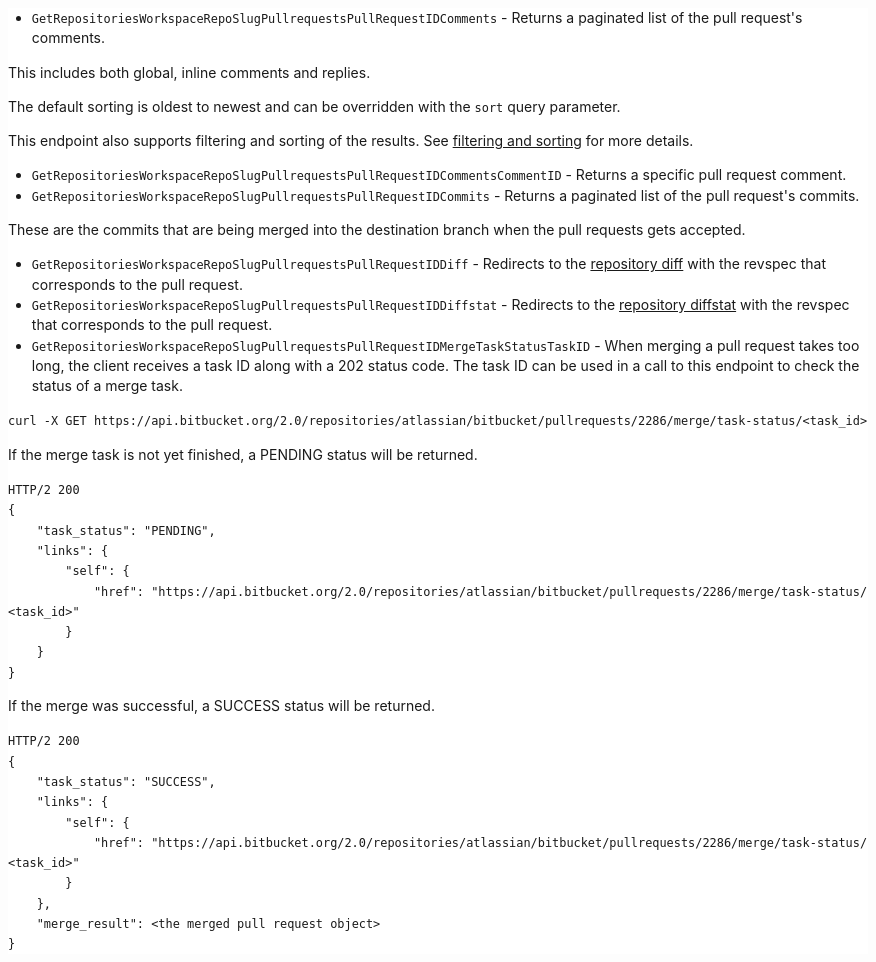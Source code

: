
 ```
```
* `GetRepositoriesWorkspaceRepoSlugPullrequestsPullRequestIDComments` - Returns a paginated list of the pull request's comments.

This includes both global, inline comments and replies.

The default sorting is oldest to newest and can be overridden with
the `sort` query parameter.

This endpoint also supports filtering and sorting of the results. See
[filtering and sorting](../../../../../../meta/filtering) for more
details.
* `GetRepositoriesWorkspaceRepoSlugPullrequestsPullRequestIDCommentsCommentID` - Returns a specific pull request comment.
* `GetRepositoriesWorkspaceRepoSlugPullrequestsPullRequestIDCommits` - Returns a paginated list of the pull request's commits.

These are the commits that are being merged into the destination
branch when the pull requests gets accepted.
* `GetRepositoriesWorkspaceRepoSlugPullrequestsPullRequestIDDiff` - Redirects to the [repository diff](../../diff/%7Bspec%7D)
with the revspec that corresponds to the pull request.
* `GetRepositoriesWorkspaceRepoSlugPullrequestsPullRequestIDDiffstat` - Redirects to the [repository diffstat](../../diffstat/%7Bspec%7D)
with the revspec that corresponds to the pull request.
* `GetRepositoriesWorkspaceRepoSlugPullrequestsPullRequestIDMergeTaskStatusTaskID` - When merging a pull request takes too long, the client receives a
task ID along with a 202 status code. The task ID can be used in a call
to this endpoint to check the status of a merge task.

```
curl -X GET https://api.bitbucket.org/2.0/repositories/atlassian/bitbucket/pullrequests/2286/merge/task-status/<task_id>
```

If the merge task is not yet finished, a PENDING status will be returned.

```
HTTP/2 200
{
    "task_status": "PENDING",
    "links": {
        "self": {
            "href": "https://api.bitbucket.org/2.0/repositories/atlassian/bitbucket/pullrequests/2286/merge/task-status/<task_id>"
        }
    }
}
```

If the merge was successful, a SUCCESS status will be returned.

```
HTTP/2 200
{
    "task_status": "SUCCESS",
    "links": {
        "self": {
            "href": "https://api.bitbucket.org/2.0/repositories/atlassian/bitbucket/pullrequests/2286/merge/task-status/<task_id>"
        }
    },
    "merge_result": <the merged pull request object>
}
```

═══

» **Your objective**: Search the entries for the string "PENDING" and copy each line where it occurs.

» **Response to this task**:
If the merge task is not yet finished, a PENDING status will be returned.
    "task_status": "PENDING",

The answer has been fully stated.